E-health has been described as the 'health services and information delivered or enhanced through the Internet and related technologies' combined with a state of mind to enhance health care using information and communication technology (ICT)7 . E-health, therefore, embodies a critical potential to facilitate more equitable access to health services and health information, particularly in rural, remote and Aboriginal communities in vast countries such as Canada. As is the case with all Aboriginal health services, a culturally-based approach and Aboriginal control of the design and delivery of e-health services is essential to ensure effectiveness4,5,8.
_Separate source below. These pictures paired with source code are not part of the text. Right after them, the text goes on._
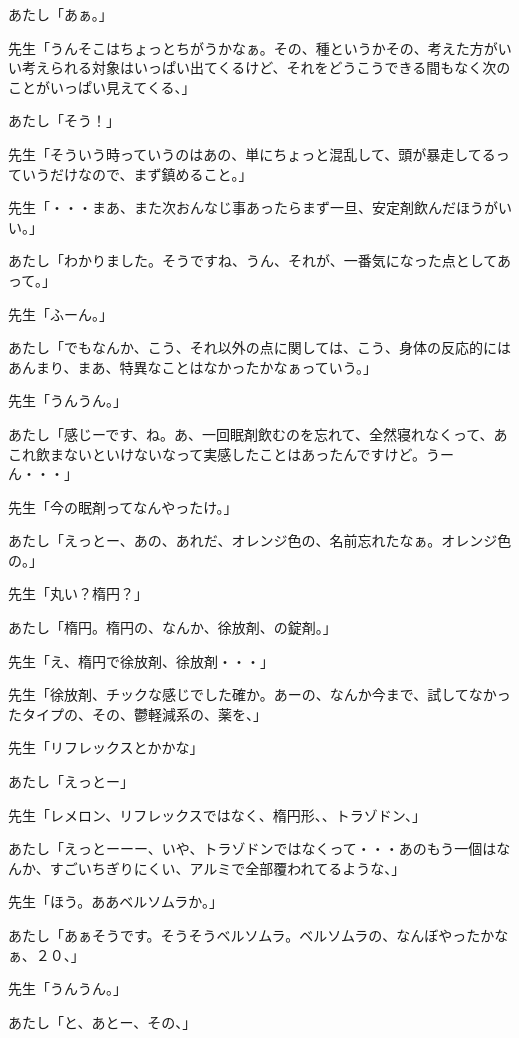 \documentclass[b5j,twoside,twocolumn]{utarticle}
\begin{document}
\begin{description}
\item あたし「あぁ。」
\item 先生「うんそこはちょっとちがうかなぁ。その、種というかその、考えた方がいい考えられる対象はいっぱい出てくるけど、それをどうこうできる間もなく次のことがいっぱい見えてくる、」
\item あたし「そう！」
\item 先生「そういう時っていうのはあの、単にちょっと混乱して、頭が暴走してるっていうだけなので、まず鎮めること。」
\item 先生「・・・まあ、また次おんなじ事あったらまず一旦、安定剤飲んだほうがいい。」
\item あたし「わかりました。そうですね、うん、それが、一番気になった点としてあって。」
\item 先生「ふーん。」
\item あたし「でもなんか、こう、それ以外の点に関しては、こう、身体の反応的にはあんまり、まあ、特異なことはなかったかなぁっていう。」
\item 先生「うんうん。」
\item あたし「感じーです、ね。あ、一回眠剤飲むのを忘れて、全然寝れなくって、あこれ飲まないといけないなって実感したことはあったんですけど。うーん・・・」
\item 先生「今の眠剤ってなんやったけ。」
\item あたし「えっとー、あの、あれだ、オレンジ色の、名前忘れたなぁ。オレンジ色の。」
\item 先生「丸い？楕円？」
\item あたし「楕円。楕円の、なんか、徐放剤、の錠剤。」
\item 先生「え、楕円で徐放剤、徐放剤・・・」
\item 先生「徐放剤、チックな感じでした確か。あーの、なんか今まで、試してなかったタイプの、その、鬱軽減系の、薬を、」
\item 先生「リフレックスとかかな」
\item あたし「えっとー」
\item 先生「レメロン、リフレックスではなく、楕円形、、トラゾドン、」
\item あたし「えっとーーー、いや、トラゾドンではなくって・・・あのもう一個はなんか、すごいちぎりにくい、アルミで全部覆われてるような、」
\item 先生「ほう。ああベルソムラか。」
\item あたし「あぁそうです。そうそうベルソムラ。ベルソムラの、なんぼやったかなぁ、２０、」
\item 先生「うんうん。」
\item あたし「と、あとー、その、」

\end{description}
\end{document}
While it is tempting to promote e-health as a solution to health disparities in rural and remote areas, the increasing use of ICT in health care also has the potential to further contribute to health disparities due to inequities in connectivity within and among countries, called the 'digital divide'9. Low income, residence in rural areas, being a member of an ethnic minority group and speaking a minority group language are all proven, significant barriers for individuals and communities to access and use digital ICT10. These obstacles are also characteristics associated with many Aboriginal communities in Canada. In fact, it is probable that much of Indigenous health care worldwide is considerably impacted by this digital divide. Furthermore, case studies in Canada show that even when the appropriate ICT infrastructure has been deployed and regions become technologically connected, timely access and better care through e-health applications do not necessarily follow. Instead, to ensure community uptake, the development of e-health initiatives must be tailored to fit the unique health and social needs of the users and their community11,12. In order to maximize the potential health and socio-economic benefits of e-health, it is essential to conduct research on how e-health and telehealth can be most effectively utilized in remote areas and Aboriginal communities.
In Canada, telehealth has been successfully implemented in a number of Aboriginal communities with subsequent improvements to access to health care, quality of life, quality of care and improved social support13. The academic literature has often treated Aboriginal e-health issues as part of a broader discussion related to rural and remote service provision. Published and peer-reviewed Aboriginal-specific e-health research is rare14. In addition, the existing literature on Aboriginal telehealth consists mainly of case and service-specific evaluations, which limits the generalizability of results2,15-20. Consequently, there are many knowledge gaps that limit the understanding of a broad range of Aboriginal e-health issues, including the specific e-health and technical needs of Aboriginal communities, cultural perspectives and community impact related to e-health implementation21. In short, a research agenda is urgently required.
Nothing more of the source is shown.